Se non è una trovata mediatica questa…
«È stata una scelta democratica».
Glielo ha spiegato pure il Foglio di Giuliano Ferrara che la livrea serve a incutere rispetto per quelle istituzioni di cui gli uscieri sono custodi. È un simbolo.
«È il simbolo di uno Stato ottocentesco. Uno Stato moderno ha bisogno di altri simboli: l’efficienza e la trasparenza».
Trasparenza: lei era il vice del governatore veneto Galan. Stella e Rizzo, nel libro La Casta, hanno descritto il parco macchine principesco riservato agli assessori della vostra regione.
«Difendo la scelta di prendere in affitto quelle macchine: erano soprattutto sicure. Dopodiché io non ne ho mai fatto uso. Tuttora vado in giro senza scorta e senza auto blindata».
In compenso, con la sua di auto ci corre un po’ troppo…
«…quando mi hanno fermato e multato?».
Andava a 183 km/h.
«Ho pagato subito la contravvenzione. E la stampa mi ha crocifisso».
Lei era noto per le sue campagne sulla guida sicura.
«È stato l’errore più grande della mia vita politica».
Altri errori?
«Uno non politico: l’acquisto di un casale in collina. Non capivo perché era da sette anni all’asta e nessuno lo prendeva. Dopo essermelo aggiudicato mi hanno detto che ci sono i fantasmi».
Vive in una casa infestata dagli spiriti?
«No. Vivo con mia moglie in paese, in un appartamento di 58 metri quadrati».
Austerity padana?
«Quando vengo a Roma ho una stanza all’Opera romana pellegrinaggi. L’ho rimediata tramite un amico trevigiano: monsignor Liberio Andreatta. Ma guardi che non sono un bacia banchi».
Infanzia in parrocchia?
«No, in officina. Mio padre era meccanico».
E lei lo aiutava?
«Dopo la scuola. D’estate, invece, stavo nei campi a trebbiare».
Ha visto le foto del Di Pietro trebbiatore?
«Di Pietro ha capito che il radical-chic non riempie le urne».
Lo ha capito anche la Lega.
«Io ho zii e nonni contadini. A casa mia c’era un tavolo di otto metri. Si mangiava tutti insieme. La famiglia contadina ti insegna a essere solidale. Se fossi cresciuto nei salotti romani…».
I leghisti non hanno fama di essere molto solidali, soprattutto con gli extracomunitari.
«Da presidente della provincia di Treviso proposi agli extracomunitari dei mutui a tassi super agevolati per la casa. Più solidale di così. Ho organizzato corsi di formazione. Le donne si presentavano in chador. A proposito, ribadiamolo».
Che cosa?
«Che il velo andrebbe vietato. Chi viene a vivere da noi si deve adeguare alle nostre regole».
È favorevole a concedere il voto amministrativo agli immigrati?
«Sono favorevole a concedere la cittadinanza dopo dieci anni di permanenza e dopo un esame sulla lingua e la tradizione italiana».
C’è chi pensa: leghista uguale razzista.
«Macché. La Lega capisce le esigenze della gente perché ci vive in mezzo. Quando si sta nelle gabbie dorate a Roma certe cose non si percepiscono».

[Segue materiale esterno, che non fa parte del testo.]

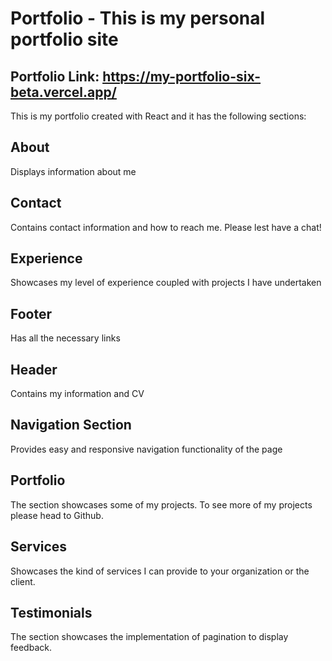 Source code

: # Portfolio - This is my personal portfolio site

## Portfolio Link: https://my-portfolio-six-beta.vercel.app/

This is my portfolio created with React and it has the following sections:

## About

Displays information about me

## Contact

Contains contact information and how to reach me. Please lest have a chat!

## Experience

Showcases my level of experience coupled with projects I have undertaken

## Footer

Has all the necessary links 

## Header

Contains my information and CV

## Navigation Section 

Provides easy and responsive navigation functionality of the page

## Portfolio 

The section showcases some of my projects. 
To see more of my projects please head to Github. 

## Services 

Showcases the kind of services I can provide to your organization or the client. 

## Testimonials

The section showcases the implementation of pagination to display feedback. 
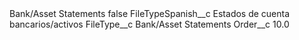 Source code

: <?xml version="1.0" encoding="UTF-8"?>
<CustomMetadata xmlns="http://soap.sforce.com/2006/04/metadata" xmlns:xsi="http://www.w3.org/2001/XMLSchema-instance" xmlns:xsd="http://www.w3.org/2001/XMLSchema">
    <label>Bank/Asset Statements</label>
    <protected>false</protected>
    <values>
        <field>FileTypeSpanish__c</field>
        <value xsi:type="xsd:string">Estados de cuenta bancarios/activos</value>
    </values>
    <values>
        <field>FileType__c</field>
        <value xsi:type="xsd:string">Bank/Asset Statements</value>
    </values>
    <values>
        <field>Order__c</field>
        <value xsi:type="xsd:double">10.0</value>
    </values>
</CustomMetadata>
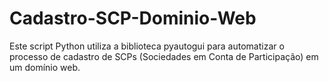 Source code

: # Cadastro-SCP-Dominio-Web
Este script Python utiliza a biblioteca pyautogui para automatizar o processo de cadastro de SCPs (Sociedades em Conta de Participação) em um domínio web.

È favorevole a prendere le impronte ai bambini rom?
«Se avessi dei figli gli farei registrare pure il Dna. Per dare l’esempio».
Lei a Treviso ha sponsorizzato le ronde.
«Certo. Le ronde sono un deterrente».
Ronde e rotonde. I suoi cavalli di battaglia.
«Con le rotonde al posto dei semafori ci sono 120 morti all’anno in meno sulle strade trevigiane».
Come è diventato leghista?
«Gian Paolo Gobbo, uno dei leader storici della Liga Veneta, era un fornitore di attrezzi e faceva proselitismo tra i meccanici. L’ho conosciuto nell’officina di mio padre. Dopodiché, alla fine degli anni 80 dalle mie parti non si poteva non essere leghisti e un po’ incazzati».
Perché, scusi?
«Ricordo un giorno una fila eterna sotto la pioggia alla motorizzazione per la revisione delle macchine. I meccanici trattati malissimo da questi funzionari statali svogliati, arroganti e maleducati. Pensai: “Scene così non si devono vedere più”. Poi c’era la questione della lingua».
Volevate che si insegnasse il dialetto nelle scuole?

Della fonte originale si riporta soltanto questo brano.